На что получил ответ:
— Товарищ лейтенант, ваша группа по минному полю прошла, вот и побоялись ракету давать…
Глава 3
Декабрь 1987 года, Афганистан, провинция Забуль
Разрывая тишину затаившегося кишлака, по бетонке шли три бронетранспортера. На броне сидели бойцы спецназа, половина из них была перевязана окровавленными бинтами…
Час назад эти же солдаты прошли через кишлак, потом местные дехкане услышали, как в районе моста раздались выстрелы и загрохотали гранатометы, а вскоре к звукам боя добавились разрывы минометных выстрелов.
Местные жители недоуменно переглядывались, неужели шурави* попали в засаду?
Справка: «Шурави» — в переводе с персидского значит советский(-е).
И вот теперь бронегруппа возвращалась.
Шахджой. Местные почему-то называют его городом, хотя это традиционное афганское селение ничем не отличалось от других подобных деревень, разбросанных по всему Афганистану. Может, потому, что он являлся центром одного из девяти районов провинции Забуль? Проживало в нём несколько тысяч афганцев. В основном они все были родственниками и принадлежали к племени пуштунов хотак (хатак).

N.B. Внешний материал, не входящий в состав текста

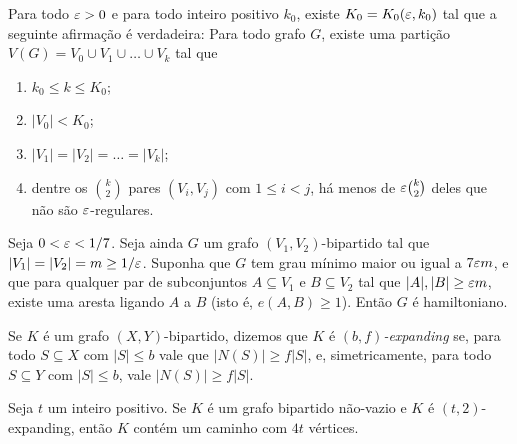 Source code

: \begin{lema}
	Para todo $\varepsilon>0$ e para todo inteiro positivo $k_0$, existe $K_0 = K_0(\varepsilon,k_0)$ tal que a seguinte afirmação é verdadeira: Para todo grafo $G$, existe uma partição $V(G) = V_0\cup V_1\cup\dots\cup V_k$ tal que 
	\begin{enumerate}
		\item $k_0\leq k\leq K_0$;
		\item $|V_0| < K_0$;
		\item $|V_1| = |V_2| = \dots = |V_k|$;
		\item dentre os $k\choose 2$ pares $(V_i, V_j)$ com $1\leq i<j$, há menos de $\varepsilon {k\choose 2}$ deles que não são $\varepsilon$-regulares.
	\end{enumerate}
\end{lema}

\begin{lema}\label{lema:haxell}
	Seja $0<\varepsilon<1/7$. Seja ainda $G$ um grafo $(V_1, V_2)$-bipartido tal que $|V_1| = |V_2| = m\geq1/\varepsilon$. Suponha que $G$ tem grau mínimo maior ou igual a $7\varepsilon m$, e que para qualquer par de subconjuntos $A\subseteq V_1$ e $B\subseteq V_2$ tal que $|A|,|B|\geq \varepsilon m$, existe uma aresta ligando $A$ a $B$ (isto é, $e(A, B)\geq1$). Então $G$ é hamiltoniano.
\end{lema}

\begin{defi}
	Se $K$ é um grafo $(X,Y)$-bipartido, dizemos que $K$ é \emph{$(b,f)$-expanding} se, para todo $S\subseteq X$ com $|S|\leq b$ vale que $|N(S)|\geq f|S|$, e, simetricamente, para todo $S\subseteq Y$ com $|S|\leq b$, vale $|N(S)|\geq f|S|$.
\end{defi}

\begin{prop}
	Seja $t$ um inteiro positivo. Se $K$ é um grafo bipartido não-vazio e $K$ é $(t,2)$-expanding, então $K$ contém um caminho com $4t$ vértices.
\end{prop}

Удивительно, но родоплеменные отношения в народе пуштунов сохранились до наших времён. Племена делятся на ветви, которые подразделяются на кланы (хели), а кланы — на роды, отношения между которыми часто носят характер отчужденности или даже враждебности, и живут они по основополагающему кодексу чести Пуштунвали (Пуштунвалай), который включает в себя правила поведения и моральный кодекс, основывающийся на древних традициях пуштунов, их понятиям справедливости, гостеприимства, независимости, мести, прощения, терпимости, самоуважения и любви. Каждый пуштун может толковать его по своему разумению, но оценку его действиям дают только спингери (белобородые), т.е. старейшины племени, а если необходимо разрешить конфликт внутри племени или между племенами, то собираются «Джиргамары» («джирга» — собрание, совет племени), особые люди, которые наизусть знают Пуштунвалай. И хотя пуштуны почитают ислам, иногда законы шариата и Пуштунвали серьёзно разнятся, и в этом случае они опираются на свой кодекс. Согласно Пуштунвали, воином является не тот, кто говорит на языке пушту, а тот, кто соблюдает правила кодекса, кто делами и своей жизнью подтверждает принципы Пуштунвали, и только тогда он считается истинным пуштуном.
Селение вытянулось вдоль дороги Кандагар — Кабул, выложенной бетонными плитами, но кое-где укатанной асфальтом. Эта дорога и была его центральной улицей. На ней располагались местные дуканы (магазины), торгующие самыми разными товарами, в основном доставленными из Пакистана, но также в них можно было найти китайские, иранские, индийские и даже американские вещи. Кроме промышленных товаров, прямо на земле стояли ящики с овощами и фруктами. Сейчас похолодало, сезон дождей прошёл и ночью подмораживало, но на прилавках можно было увидеть мандарины, апельсины, лимоны, гранаты, яблоки, груши, виноград, бананы, дыни и даже экзотические ананасы.
Левая сторона кишлака была более обжитой, с неё на главную дорогу выходило пять больших улиц, застроенных вплотную друг к другу глинобитными домами.